Drawing on everything from folklore, theology, mythology and fairy tales to populate his story, Gaiman masterfully writes about these larger than life characters while making them feel almost human. Confined for decades by someone who is terrified by death, Sandman feels he is resurrected after escaping and retrieving his symbols only to find his realm has decayed in his absence. In the final issue of the trade, Sandman reveals to his sister Death that he feels adrift now that his revenge has been taken and isn’t sure what to do with himself.
The art (Kieth for the first five, Dringenberg for the final three) is fantastic throughout. The character models including that of its titular character are all offbeat and stylized but not to the point of obscuring detail.  Shadows and lighting are used to similar effect but the eighth issue occurs in broad daylight showing that the art is always in service of the story and not the other way around. The Dreamscape backgrounds are similarly breathtaking.

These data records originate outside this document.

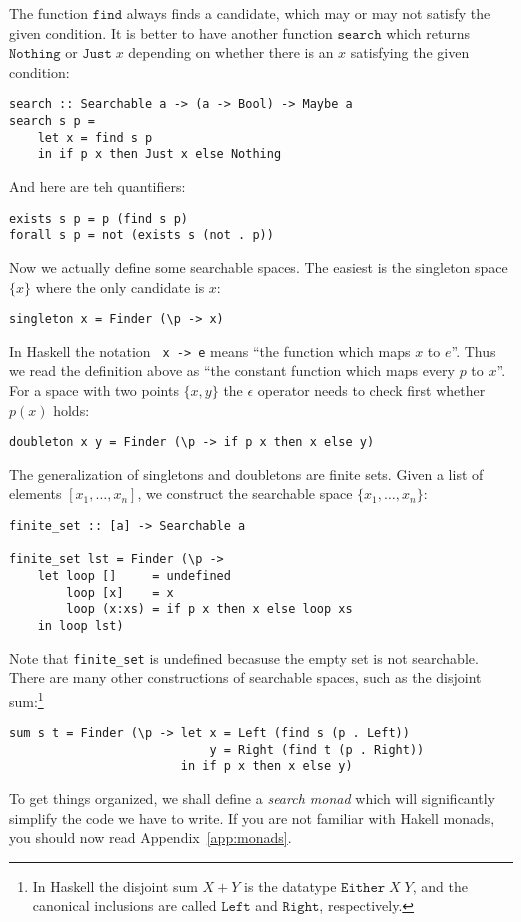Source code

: \documentclass[a4paper,10pt]{article}
\newcommand{\set}[1]{\{#1\}}
\begin{document}
The function $\mathtt{find}$ always finds a candidate, which may or may not satisfy the given condition. It is better to have another function $\mathtt{search}$ which returns $\mathtt{Nothing}$ or $\mathtt{Just}\;x$ depending on whether there is an $x$ satisfying the given condition:
%
\begin{lstlisting}
search :: Searchable a -> (a -> Bool) -> Maybe a
search s p =
    let x = find s p
    in if p x then Just x else Nothing
\end{lstlisting}
%
And here are teh quantifiers:
%
\begin{lstlisting}
exists s p = p (find s p)
forall s p = not (exists s (not . p))
\end{lstlisting}
%
Now we actually define some searchable spaces. The easiest is the singleton space $\set{x}$ where the only candidate is $x$:
%
\begin{lstlisting}
singleton x = Finder (\p -> x)
\end{lstlisting}
%
In Haskell the notation \texttt{ x -> e} means ``the function which maps $x$ to $e$''. Thus we read the definition above as ``the constant function which maps every $p$ to $x$''.
%
For a space with two points $\set{x, y}$ the $\epsilon$ operator needs to check first whether $p(x)$ holds:
%
\begin{lstlisting}
doubleton x y = Finder (\p -> if p x then x else y)
\end{lstlisting}
%
The generalization of singletons and doubletons are finite sets. Given a list of elements $[x_1, \ldots, x_n]$, we construct the searchable space $\set{x_1, \ldots, x_n}$:
%
\begin{lstlisting}
finite_set :: [a] -> Searchable a

finite_set lst = Finder (\p ->
    let loop []     = undefined
        loop [x]    = x
        loop (x:xs) = if p x then x else loop xs
    in loop lst)
\end{lstlisting}
%
Note that \texttt{finite\_set\;[]} is undefined becasuse the empty set is not searchable.
%
There are many other constructions of searchable spaces, such as the disjoint sum:\footnote{In   Haskell the disjoint sum $X + Y$ is the datatype $\mathtt{Either}\;X\;Y$, and the canonical   inclusions are called $\mathtt{Left}$ and $\mathtt{Right}$, respectively.}
%
\begin{lstlisting}
sum s t = Finder (\p -> let x = Left (find s (p . Left))
                            y = Right (find t (p . Right))
                        in if p x then x else y)
\end{lstlisting}
%
To get things organized, we shall define a \emph{search monad} which will significantly simplify the code we have to write. If you are not familiar with Hakell monads, you should now read Appendix~\ref{app:monads}.
\end{document}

I’ve heard the first volume is not very representative of the whole series so I’ll avoid attempting to paint the entire series with a broad brush based on only this trade. But in closing, after talking with my fellow podcasters, many had never read this series. For something started in 1989, that’s forgivable given many of our ages. But whether you’re rereading this two decades after it closed or reading it for the first time, I highly recommend picking it up before the second issue of Overture comes out in February.